ASSIGNMENT:
Which lines of the data contain the string "Enneagram"? Show each of them.

********************

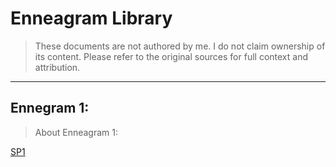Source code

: # Enneagram Library
> These documents are not authored by me. I do not claim ownership of its content. Please refer to the original sources for full context and attribution.
---
## Ennegram 1:
> About Enneagram 1:

[SP1](https://docs.google.com/document/d/1hNU_L2iZbAa1P6r6S_Rc9-e5EsWOA6pgM9v6qg7yVzo/edit?tab=t.0#heading=h.5xz48onykmo)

********************

RESULT OF THIS TASK:
: # Enneagram Library
> About Enneagram 1:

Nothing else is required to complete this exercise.